__Data shown__
——

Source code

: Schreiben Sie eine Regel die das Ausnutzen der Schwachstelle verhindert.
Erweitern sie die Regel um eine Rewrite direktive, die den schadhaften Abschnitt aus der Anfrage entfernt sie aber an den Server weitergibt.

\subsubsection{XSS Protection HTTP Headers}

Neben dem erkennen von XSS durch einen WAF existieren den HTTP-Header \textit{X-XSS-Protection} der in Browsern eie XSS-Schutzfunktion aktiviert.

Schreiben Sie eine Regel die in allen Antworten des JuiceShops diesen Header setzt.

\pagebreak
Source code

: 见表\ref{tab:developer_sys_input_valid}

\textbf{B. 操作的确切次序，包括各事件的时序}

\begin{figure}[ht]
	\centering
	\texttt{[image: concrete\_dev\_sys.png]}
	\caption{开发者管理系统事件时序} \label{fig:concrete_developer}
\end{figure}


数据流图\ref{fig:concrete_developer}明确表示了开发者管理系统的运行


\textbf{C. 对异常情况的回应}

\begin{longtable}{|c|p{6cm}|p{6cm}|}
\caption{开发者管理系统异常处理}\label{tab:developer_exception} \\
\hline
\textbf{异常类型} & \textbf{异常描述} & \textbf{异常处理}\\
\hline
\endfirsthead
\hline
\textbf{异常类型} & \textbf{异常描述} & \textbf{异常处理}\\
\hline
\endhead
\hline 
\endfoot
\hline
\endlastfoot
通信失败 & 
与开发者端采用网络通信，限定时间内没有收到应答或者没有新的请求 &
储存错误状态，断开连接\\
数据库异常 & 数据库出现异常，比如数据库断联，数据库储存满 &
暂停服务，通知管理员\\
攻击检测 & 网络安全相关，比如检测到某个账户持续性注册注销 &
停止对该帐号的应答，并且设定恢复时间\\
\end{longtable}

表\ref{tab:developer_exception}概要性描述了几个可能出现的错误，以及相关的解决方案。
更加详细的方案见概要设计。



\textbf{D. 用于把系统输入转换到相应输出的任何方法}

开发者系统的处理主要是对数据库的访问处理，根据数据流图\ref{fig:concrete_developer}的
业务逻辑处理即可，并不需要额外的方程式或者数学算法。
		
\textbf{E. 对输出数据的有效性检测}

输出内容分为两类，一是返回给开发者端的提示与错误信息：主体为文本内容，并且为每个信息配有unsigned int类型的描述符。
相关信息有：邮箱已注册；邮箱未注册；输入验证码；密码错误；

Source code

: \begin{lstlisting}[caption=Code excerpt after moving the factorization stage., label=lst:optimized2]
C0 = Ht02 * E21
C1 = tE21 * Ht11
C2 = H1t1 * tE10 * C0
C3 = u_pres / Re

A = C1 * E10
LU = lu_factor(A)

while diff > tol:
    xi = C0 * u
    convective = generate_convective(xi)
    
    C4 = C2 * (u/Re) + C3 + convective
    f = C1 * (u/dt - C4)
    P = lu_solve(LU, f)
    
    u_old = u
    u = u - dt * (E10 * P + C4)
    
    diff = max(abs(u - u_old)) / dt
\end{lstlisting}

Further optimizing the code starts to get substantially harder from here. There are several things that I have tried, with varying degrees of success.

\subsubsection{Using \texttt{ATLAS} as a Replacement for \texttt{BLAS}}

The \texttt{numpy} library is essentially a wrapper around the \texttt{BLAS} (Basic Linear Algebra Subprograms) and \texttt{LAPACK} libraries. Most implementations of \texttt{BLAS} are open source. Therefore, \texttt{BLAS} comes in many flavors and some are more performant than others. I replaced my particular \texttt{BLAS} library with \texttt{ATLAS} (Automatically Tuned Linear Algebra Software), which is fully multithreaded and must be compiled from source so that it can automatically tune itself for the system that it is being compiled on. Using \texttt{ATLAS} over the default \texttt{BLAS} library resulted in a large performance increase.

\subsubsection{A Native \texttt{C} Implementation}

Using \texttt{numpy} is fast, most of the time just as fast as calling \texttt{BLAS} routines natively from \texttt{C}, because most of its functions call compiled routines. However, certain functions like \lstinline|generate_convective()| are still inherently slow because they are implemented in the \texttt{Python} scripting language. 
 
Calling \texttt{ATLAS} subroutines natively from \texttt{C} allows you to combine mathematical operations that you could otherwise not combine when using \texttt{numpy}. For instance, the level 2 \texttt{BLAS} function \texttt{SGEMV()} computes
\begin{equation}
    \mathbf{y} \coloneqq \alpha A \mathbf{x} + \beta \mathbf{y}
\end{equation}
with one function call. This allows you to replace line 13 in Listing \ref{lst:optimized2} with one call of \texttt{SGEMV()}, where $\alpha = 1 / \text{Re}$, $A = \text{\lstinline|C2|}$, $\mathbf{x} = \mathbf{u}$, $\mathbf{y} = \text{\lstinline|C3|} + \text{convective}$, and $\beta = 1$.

——

__What the task requires__
Begin at the top of the records above and quote each line exactly, ending with the line that contains "业务逻辑处理即可，并不需要额外的方程式或者数学算法。".

__Answer box__
Source code

: Schreiben Sie eine Regel die das Ausnutzen der Schwachstelle verhindert.
Erweitern sie die Regel um eine Rewrite direktive, die den schadhaften Abschnitt aus der Anfrage entfernt sie aber an den Server weitergibt.

\subsubsection{XSS Protection HTTP Headers}

Neben dem erkennen von XSS durch einen WAF existieren den HTTP-Header \textit{X-XSS-Protection} der in Browsern eie XSS-Schutzfunktion aktiviert.

Schreiben Sie eine Regel die in allen Antworten des JuiceShops diesen Header setzt.

\pagebreak
Source code

: 见表\ref{tab:developer_sys_input_valid}

\textbf{B. 操作的确切次序，包括各事件的时序}

\begin{figure}[ht]
	\centering
	\texttt{[image: concrete\_dev\_sys.png]}
	\caption{开发者管理系统事件时序} \label{fig:concrete_developer}
\end{figure}


数据流图\ref{fig:concrete_developer}明确表示了开发者管理系统的运行


\textbf{C. 对异常情况的回应}

\begin{longtable}{|c|p{6cm}|p{6cm}|}
\caption{开发者管理系统异常处理}\label{tab:developer_exception} \\
\hline
\textbf{异常类型} & \textbf{异常描述} & \textbf{异常处理}\\
\hline
\endfirsthead
\hline
\textbf{异常类型} & \textbf{异常描述} & \textbf{异常处理}\\
\hline
\endhead
\hline 
\endfoot
\hline
\endlastfoot
通信失败 & 
与开发者端采用网络通信，限定时间内没有收到应答或者没有新的请求 &
储存错误状态，断开连接\\
数据库异常 & 数据库出现异常，比如数据库断联，数据库储存满 &
暂停服务，通知管理员\\
攻击检测 & 网络安全相关，比如检测到某个账户持续性注册注销 &
停止对该帐号的应答，并且设定恢复时间\\
\end{longtable}

表\ref{tab:developer_exception}概要性描述了几个可能出现的错误，以及相关的解决方案。
更加详细的方案见概要设计。



\textbf{D. 用于把系统输入转换到相应输出的任何方法}

开发者系统的处理主要是对数据库的访问处理，根据数据流图\ref{fig:concrete_developer}的
业务逻辑处理即可，并不需要额外的方程式或者数学算法。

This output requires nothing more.